Fygi is no stranger to Taiwan, where she has a broad and adoring fan base won over by her brand of ultra-sentimental ballads and her sultry renditions of jazz standards. This weekend will be her first performance in Taiwan in two-and-a-half years, though she regularly tours Asia.

Commenting on her popularity in the region, she said in a phone interview from Shanghai, "There's a lot of emotion in jazz, bossa nova and Latin music. I think it connects with audiences here. People [in Asia] are more expressive, more open."

Though she describes herself as "definitely very Dutch," by which means "punctual, no-nonsense and very forward." The more fiery, Latin side of her personality was ingrained early and deeply during her formative years, growing up in Uruguay where her father worked as a manager for the electronics firm Philips.

There, she said, the sounds and rhythms of South American music were an inextricable part of the surroundings and inevitably influenced her own approach to music and triggered her life-long love affair with jazz.

But before getting into jazz, Fygi first enjoyed a career in a three-piece disco girl band called Centerfold that was popular in Europe and Japan in the 1980s.

"I loved being in a pop rock band. I learned a lot in Centerfold, like how to get more certain of myself and how to work in the studio. It was a very visual band, working with bodies and dancing. We had these little dances we used to do," she said, laughing.

Starkly different from her current jazz matron persona, Fygi was featured on the cover of the Dutch version of Playboy while in Centerfold. The band played heavily on sex appeal amid the heady atmosphere of the waning days of disco.

But the party ended with the suicide of one of Centerfold's members, after which Fygi took a brief respite from music before deciding to launch a solo career in 1991 as a jazz vocalist.

"We just decided to do it," she said, speaking of her collaboration with long-time manager Herman van der Zawn. "When the first album came out nobody expected it to be so big."

But the first album, Introducing Laura Fygi, blew up in Holland and earned her an Edison Award, the Dutch equivalent of a Grammy.

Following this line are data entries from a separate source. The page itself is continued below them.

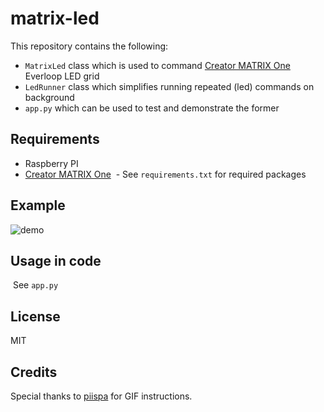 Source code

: # matrix-led

This repository contains the following: 
  - `MatrixLed` class which is used to command [Creator MATRIX One](https://creator.matrix.one/#!/index) Everloop LED grid
  
  - `LedRunner` class which simplifies running repeated (led) commands on background
  
  - `app.py` which can be used to test and demonstrate the former

## Requirements
  - Raspberry PI
  - [Creator MATRIX One](https://creator.matrix.one/#!/index)
  - See `requirements.txt` for required packages

## Example
  
![demo](https://github.com/akukolu/matrix-led/blob/master/misc/demo.gif)
  
## Usage in code
  See `app.py`

## License
  MIT
  
## Credits
Special thanks to [piispa](https://github.com/anttikon) for GIF instructions.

She's since released 10 albums. "So we must be doing something good," she said.

Over the years she's enjoyed the collaboration of many of Europe's top talents, like Toots Thielemans, Philip Catherine and Michel Legrand, the latter of whom has been involved in two albums and a breakthrough live performance in 1997 at the North Sea Jazz Festival in The Hague.

Her sound has changed over the years but is consistently smooth and on many tracks is almost comically breathy, like a pin-up songstress seducing the crowd through thick clouds of smoke. She becomes quite spunky, though, on the Latin numbers and that's where she taps the party energy in her shows.

"Whenever I play it's my party and I'm inviting everyone to it. That's why I only play songs I love, because when I'm having fun playing them the audience can tell. And then it's a party," she said.

For the current tour, Fygi will be playing sets taken from old albums and her last release, The Very Best Time of Year: The Christmas Album, which she said was released late in Asia and will soon get a second release in the region. The re-release will include a few surprises, possibly an additional English-language duet with Julio Iglesias.